State of Michigan Enacts 1% Tax on Medical Claims - Effective January 1, 2012
On September 20, 2011, Governor Rick Snyder signed into law the Health Insurance Claims Assessment Act, S.B. 348, which will impose a new one percent (1%) tax on paid health care claims.
This tax, which takes effect on January 1, 2012, will be paid by insurers that provide fully-insured plans, and by third party claims administrators in the case of self-funded plans. The tax is intended to help fund Michigan’s Medicaid program, and will be paid quarterly, beginning April 30, 2012.
This one percent tax replaces the current six percent use tax applied to Medicaid managed care plan services, which state officials believe could jeopardize federal funding for Medicaid under Health Care Reform.

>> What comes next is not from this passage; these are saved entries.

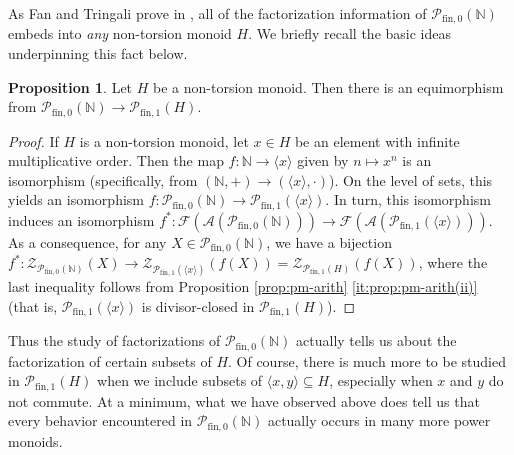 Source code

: \documentclass{report}
\newcommand{\A}{\mathcal{A}}
\newcommand{\F}{\mathcal{F}}
\newcommand{\NN}{\mathbb{N}}
\renewcommand{\P}{\mathcal{P}}
\newcommand{\ZZ}{\mathbb{Z}}
\newcommand{\Z}{\mathcal{Z}}
\newcommand{\gen}[1]{\langle #1 \rangle}
\newcommand{\fin}{\textrm{fin}}
\newcommand{\fun}{{\textrm{fin}, 1}}
\newcommand{\fon}{{\textrm{fin}, 0}}
\renewcommand{\:}{\text{:}}
\newcommand{\PN}{{\P_{\fin,0}(\NN)}}
\theoremstyle{definition}
\newtheorem{prop}[defn]{Proposition}
\begin{document}





As Fan and Tringali prove in \cite[Theorem 3.8, Theorem 4.11]{fan-tringali18}, all of the factorization information of $\PN$ embeds into \textit{any} non-torsion monoid $H$.
We briefly recall the basic ideas underpinning this fact below.

\begin{prop}\label{prop:natural-to-non-tors}
	Let $H$ be a non-torsion monoid.
	Then there is an equimorphism from $\PN \to \P_\fun(H)$.
\end{prop}
\begin{proof}
	If $H$ is a non-torsion monoid, let $x\in H$ be an element with infinite multiplicative order.  
	Then the map $f: \NN \to \gen{x}$ given by $n\mapsto x^n$ is an isomorphism (specifically, from $(\NN,+)\to (\gen{x},\cdot)$).
	On the level of sets, this yields an isomorphism $f: \PN \to \P_\fun(\gen{x})$.
	In turn, this isomorphism induces an isomorphism $f^*: \F(\A(\PN)) \to \F(\A(\P_\fun(\gen{x})))$.
	As a consequence, for any $X \in \PN$, we have a bijection $f^*: \Z_{\PN}(X) \to \Z_{\P_\fun(\gen{x})}(f(X)) = \Z_{\P_\fun(H)}(f(X))$, where the last inequality follows from Proposition \ref{prop:pm-arith} \ref{it:prop:pm-arith(ii)} (that is, $\P_\fun(\gen{x})$ is divisor-closed in $\P_\fun(H)$).
\end{proof}

Thus the study of factorizations of $\PN$ actually tells us about the factorization of certain subsets of $H$.
Of course, there is much more to be studied in $\P_\fun(H)$ when we include subsets of $\gen{x,y}\subseteq H$, especially when $x$ and $y$ do not commute.
At a minimum, what we have observed above does tell us that every behavior encountered in $\PN$ actually occurs in many more power monoids.
\end{document}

While all insured Michigan residents will be impacted by this new legislation, it remains unclear how insurers will reflect the additional cost in their statements. At this time, we understand that Blue Cross Blue Shield of Michigan will include it as a line item on member bills, but other carriers may opt to build the tax into their rates.

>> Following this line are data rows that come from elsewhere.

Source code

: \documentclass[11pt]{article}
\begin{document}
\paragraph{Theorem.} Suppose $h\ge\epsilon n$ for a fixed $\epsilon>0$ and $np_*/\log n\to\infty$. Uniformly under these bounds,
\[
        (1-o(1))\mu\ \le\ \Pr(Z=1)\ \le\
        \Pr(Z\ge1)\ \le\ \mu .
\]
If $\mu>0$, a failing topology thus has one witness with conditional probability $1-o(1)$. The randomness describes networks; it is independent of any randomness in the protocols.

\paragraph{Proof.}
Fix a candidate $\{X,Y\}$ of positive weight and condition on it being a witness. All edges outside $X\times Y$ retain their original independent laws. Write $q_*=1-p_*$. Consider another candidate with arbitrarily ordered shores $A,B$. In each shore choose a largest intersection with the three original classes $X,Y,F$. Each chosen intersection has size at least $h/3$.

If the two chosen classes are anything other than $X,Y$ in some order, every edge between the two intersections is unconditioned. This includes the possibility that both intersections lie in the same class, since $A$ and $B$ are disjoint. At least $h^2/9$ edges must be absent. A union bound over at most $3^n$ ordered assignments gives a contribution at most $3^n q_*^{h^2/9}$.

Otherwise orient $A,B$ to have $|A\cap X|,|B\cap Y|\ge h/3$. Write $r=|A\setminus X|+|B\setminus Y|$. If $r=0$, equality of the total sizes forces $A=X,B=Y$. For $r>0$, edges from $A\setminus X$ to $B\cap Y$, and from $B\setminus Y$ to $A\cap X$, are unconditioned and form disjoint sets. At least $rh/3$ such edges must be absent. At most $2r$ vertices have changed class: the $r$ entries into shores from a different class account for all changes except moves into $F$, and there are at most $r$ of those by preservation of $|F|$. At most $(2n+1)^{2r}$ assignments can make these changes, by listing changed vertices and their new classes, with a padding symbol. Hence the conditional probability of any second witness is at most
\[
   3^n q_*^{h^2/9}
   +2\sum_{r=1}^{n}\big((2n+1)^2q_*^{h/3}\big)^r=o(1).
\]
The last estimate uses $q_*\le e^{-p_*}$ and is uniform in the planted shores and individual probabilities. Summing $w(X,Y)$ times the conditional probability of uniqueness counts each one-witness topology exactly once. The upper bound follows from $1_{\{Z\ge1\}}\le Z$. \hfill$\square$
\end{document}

The new tax applies to most health care claims, but not all. According to the statute, some of the exempt claims include:
- Services for Michigan residents received outside of the state
- Cost-sharing requirements (deductibles, copays and coinsurance)

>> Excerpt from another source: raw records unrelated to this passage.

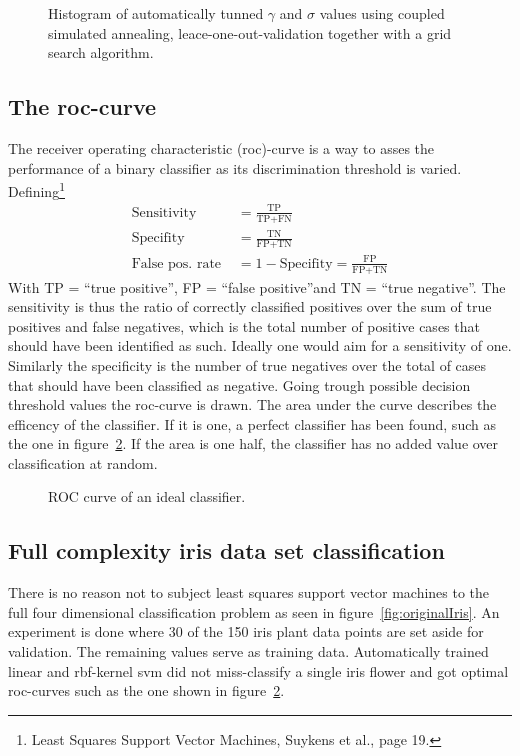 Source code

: \begin{figure}
\centering


\caption{Histogram of automatically tunned  $\gamma$ and $\sigma$ values using coupled simulated annealing, leace-one-out-validation together with a grid search algorithm.}
\label{fig:tuneCsaGridLeave}
\end{figure}

\subsection{The roc-curve}
The receiver operating characteristic (roc)-curve is a way to asses the performance of a binary classifier as its discrimination threshold is varied. Defining\footnote{Least Squares Support Vector Machines, Suykens et al., page 19.}
\begin{align}
\text{Sensitivity } &= \frac{\text{TP}}{\text{TP} + \text{FN}} \\ 
\text{Specifity } &= \frac{\text{TN}}{\text{FP} + \text{TN}} \\
\text{False pos. rate } &= 1 - \text{Specifity} = \frac{\text{FP}}{\text{FP} + \text{TN}}
\end{align}
With TP = \textquotedblleft true positive\textquotedblright,
 FP = \textquotedblleft false positive\textquotedblright and
 TN = \textquotedblleft true negative\textquotedblright. The sensitivity is thus the ratio of correctly classified positives over the sum of true positives and false negatives, which is the total number of positive cases that should have been identified as such. Ideally one would aim for a sensitivity of one. Similarly the specificity is the number of true negatives over the total of cases that should have been classified as negative.
Going trough possible decision threshold values the roc-curve is drawn. The area under the curve describes the efficency of the classifier. If it is one, a perfect classifier has been found, such as the one in figure~\ref{fig:roc}. If the area is one half, the classifier has no added value over classification at random.  
 

\begin{figure}
\centering

\caption{ROC curve of an ideal classifier.}
\label{fig:roc}
\end{figure}


\subsection{Full complexity iris data set classification}
There is no reason not to subject least squares support vector machines to the full four dimensional classification problem as seen in figure~\ref{fig:originalIris}. An experiment is done where 30 of the 150 iris plant data points are set aside for validation. The remaining values serve as training data. Automatically trained linear and rbf-kernel svm did not miss-classify a single iris flower and got optimal roc-curves such as the one shown in figure~\ref{fig:roc}.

- Reimbursements under a flexible spending arrangement, health savings account, Archer medical savings account, Medicare Advantage medical savings account or other health reimbursement arrangements authorized under federal law
- Claims paid under a federal employee health benefit program
- Medicare, Medicare Advantage, Medicare Part D claims
- TRICARE (military-CHAMPUS and the United States Veterans Administration claims)
- Workers’ compensation and long-term care claims
The tax is intended to generate $400 million in annual revenues for the state of Michigan. If the revenue collected exceeds that amount, insurers and third party administrators would receive a credit against their assessments due the next year. Barring any legislative intervention, the tax is set to expire January 1, 2014.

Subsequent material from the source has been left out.